Opel w rowie, kierowca z promilami

Aktualności 1 zdjęcie
Fot. Karolina Chodźko

Mieszkaniec gminy Międzyrzec bez prawa jazdy, za to pod wpływem alkoholu wylądował Oplem w rowie. Do tego na komisariat zgłosił się właściciel samochodu, twierdząc, że został on skradziony.

Zdarzenie miało miejsce w niedzielę, 12 października. Patrol międzyrzeckiej policji został skierowany na ulicę Siteńską, gdzie doszło do kolizji drogowej - kierujący samochodem marki Opel zjechał do rowu.

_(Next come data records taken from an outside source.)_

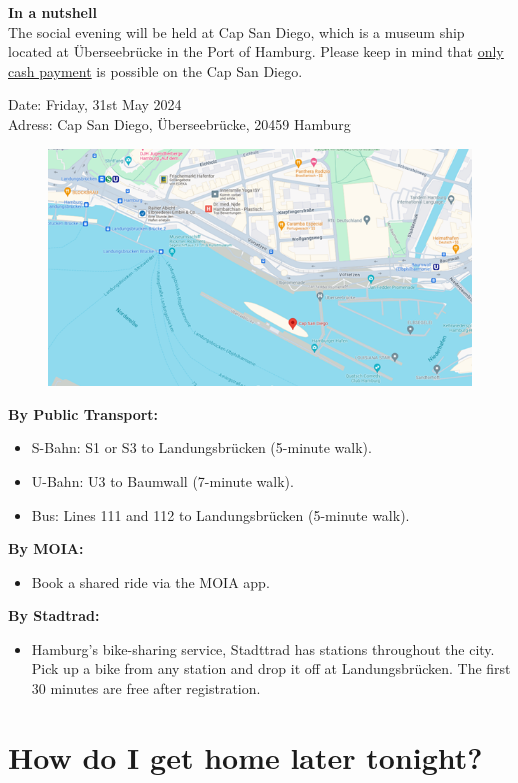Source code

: \textbf{In a nutshell} \\
The social evening will be held at Cap San Diego, 
which is a museum ship located at Überseebrücke in the Port of Hamburg. 
Please keep in mind that \underline{only cash payment} is possible on the Cap San Diego. 

Date: Friday, 31st May 2024 \\
Adress: Cap San Diego, Überseebrücke, 20459 Hamburg
\begin{figure}[H]
	\centering
	\includegraphics[width=\textwidth]{tex/images/social_event/social_event_karte.png}
\end{figure}

\textbf{By Public Transport:}
\begin{itemize}
	\item S-Bahn: S1 or S3 to Landungsbrücken (5-minute walk).
	\item U-Bahn: U3 to Baumwall (7-minute walk).
	\item Bus: Lines 111 and 112 to Landungsbrücken (5-minute walk).
\end{itemize}

\textbf{By MOIA:}
\begin{itemize}
	\item Book a shared ride via the MOIA app.
\end{itemize}

\textbf{By Stadtrad:}
\begin{itemize}
	\item Hamburg’s bike-sharing service, Stadttrad has stations throughout the city. Pick up a bike from any station and drop it off at Landungsbrücken. The first 30 minutes are free after registration.
\end{itemize}

\newpage

\section*{How do I get home later tonight?}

Jak się okazało, 48-letni kierowca z gminy Międzyrzec miał w organizmie 2 promile alkoholu i nie posiadał uprawnień do kierowania pojazdami. Nietrzeźwy był również pasażer. Samochód wjeżdżając do rowu uszkodził skrzynkę elektryczną zasilającą oświetlenie wzdłuż torów.

W czasie gdy policjanci wykonywali czynności na miejscu zdarzenia, do komisariatu w Międzyrzecu zgłosił się 50-latek, właściciel Opla. Mężczyzna powiadomił policjantów, że samochód, który uczestniczył w kolizji skradziono mu kilkanaście minut wcześniej spod sklepu w miejscowości Sitno.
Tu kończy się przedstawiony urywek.